Yesterday, Microsoft announced it’s acquiring GitHub. *Cue Wilhelm Scream* While I wasn’t around for the “Embrace, Extend, Extinguish” Era of Microsoft, I can say that I’m not a fan of how paid products (e.g. Windows) are treated as an advertising platform. I’m not worried about Open Source in general, as repositories can easily be pushed to GitLab, BitBucket, or any number of GitHub-esque services. What I am worried about though, is my faux-IDE and GitHub-owned text editor, Atom. Among the many contenders in the great text editor wars, such as Vim, Emacs, and Sublime, is Visual Studio Code. Built on Electron, VS Code is customizable and extensible through packages, much like Atom, and is owned by Microsoft. Even though parts of Atom are built on top of Microsoft technology, namely the Language Server Protocol, is Microsoft really willing to split engineering resources across two competing products?
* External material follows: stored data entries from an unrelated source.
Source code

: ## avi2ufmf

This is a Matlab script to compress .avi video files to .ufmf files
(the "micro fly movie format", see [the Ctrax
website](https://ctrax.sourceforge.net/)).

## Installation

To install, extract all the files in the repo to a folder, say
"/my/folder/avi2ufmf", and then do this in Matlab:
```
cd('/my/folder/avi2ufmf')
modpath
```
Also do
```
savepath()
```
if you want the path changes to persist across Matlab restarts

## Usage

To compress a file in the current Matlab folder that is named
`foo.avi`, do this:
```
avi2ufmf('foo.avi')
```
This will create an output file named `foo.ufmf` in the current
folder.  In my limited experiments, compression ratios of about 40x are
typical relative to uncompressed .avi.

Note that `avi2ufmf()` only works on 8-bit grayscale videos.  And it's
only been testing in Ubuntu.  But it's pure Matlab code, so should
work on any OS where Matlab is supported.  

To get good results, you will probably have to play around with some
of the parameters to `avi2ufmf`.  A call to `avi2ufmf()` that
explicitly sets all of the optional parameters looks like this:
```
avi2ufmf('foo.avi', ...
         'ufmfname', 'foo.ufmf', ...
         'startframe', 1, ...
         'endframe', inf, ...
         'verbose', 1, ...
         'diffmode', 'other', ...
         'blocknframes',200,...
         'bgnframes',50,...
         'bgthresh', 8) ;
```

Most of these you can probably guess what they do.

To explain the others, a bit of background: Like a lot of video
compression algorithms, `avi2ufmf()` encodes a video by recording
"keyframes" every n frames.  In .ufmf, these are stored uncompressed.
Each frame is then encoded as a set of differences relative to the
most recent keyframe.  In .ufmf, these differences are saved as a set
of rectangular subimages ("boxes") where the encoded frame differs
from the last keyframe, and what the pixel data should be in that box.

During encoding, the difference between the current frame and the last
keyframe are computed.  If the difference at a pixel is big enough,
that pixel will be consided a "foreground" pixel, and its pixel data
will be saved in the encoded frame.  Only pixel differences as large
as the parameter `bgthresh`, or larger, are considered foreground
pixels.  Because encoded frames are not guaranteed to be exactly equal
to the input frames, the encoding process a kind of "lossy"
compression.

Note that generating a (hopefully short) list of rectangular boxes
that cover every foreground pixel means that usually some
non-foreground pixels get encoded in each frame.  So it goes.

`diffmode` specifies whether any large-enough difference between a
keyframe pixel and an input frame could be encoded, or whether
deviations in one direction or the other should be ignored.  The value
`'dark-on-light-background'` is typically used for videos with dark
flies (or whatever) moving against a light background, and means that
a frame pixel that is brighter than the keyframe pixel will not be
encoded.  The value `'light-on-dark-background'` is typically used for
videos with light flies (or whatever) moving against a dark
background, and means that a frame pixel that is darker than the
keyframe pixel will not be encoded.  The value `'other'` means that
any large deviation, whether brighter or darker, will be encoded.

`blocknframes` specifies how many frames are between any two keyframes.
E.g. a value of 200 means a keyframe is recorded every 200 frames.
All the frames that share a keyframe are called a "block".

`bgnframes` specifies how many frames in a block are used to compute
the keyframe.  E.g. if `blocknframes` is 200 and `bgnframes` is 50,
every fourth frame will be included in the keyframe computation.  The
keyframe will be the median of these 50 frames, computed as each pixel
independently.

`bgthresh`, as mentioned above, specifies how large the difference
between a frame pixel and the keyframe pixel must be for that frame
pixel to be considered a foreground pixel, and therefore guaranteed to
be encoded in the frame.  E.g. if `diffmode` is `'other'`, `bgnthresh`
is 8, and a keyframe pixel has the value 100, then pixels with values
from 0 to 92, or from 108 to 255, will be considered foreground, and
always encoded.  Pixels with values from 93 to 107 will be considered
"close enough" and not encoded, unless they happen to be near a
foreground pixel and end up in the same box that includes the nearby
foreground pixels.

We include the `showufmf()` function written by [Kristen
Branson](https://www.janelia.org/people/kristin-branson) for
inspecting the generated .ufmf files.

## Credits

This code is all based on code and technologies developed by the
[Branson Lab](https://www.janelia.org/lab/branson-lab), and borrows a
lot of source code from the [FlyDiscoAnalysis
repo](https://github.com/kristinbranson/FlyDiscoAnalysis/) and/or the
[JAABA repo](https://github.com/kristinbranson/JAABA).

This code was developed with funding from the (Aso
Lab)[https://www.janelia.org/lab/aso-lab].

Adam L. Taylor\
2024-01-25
Maybe, but regardless of the answer, I’m not worried about Atom (as you may have guessed from the title). Atom, remember, is open source. It’s just another repository hosted on GitHub. If things go south, it can be forked and pushed to any of the aforementioned “GitHub-esque” services, and development can continue right along. Without the backing of GitHub, development would most likely slow, but will not grind to a halt.
Of course, that’s a worst-case scenario. As far as they go though, it’s not bad. We could get lucky though, and see Atom development continue right along as usual, maybe with even a bit more wind behind its sails.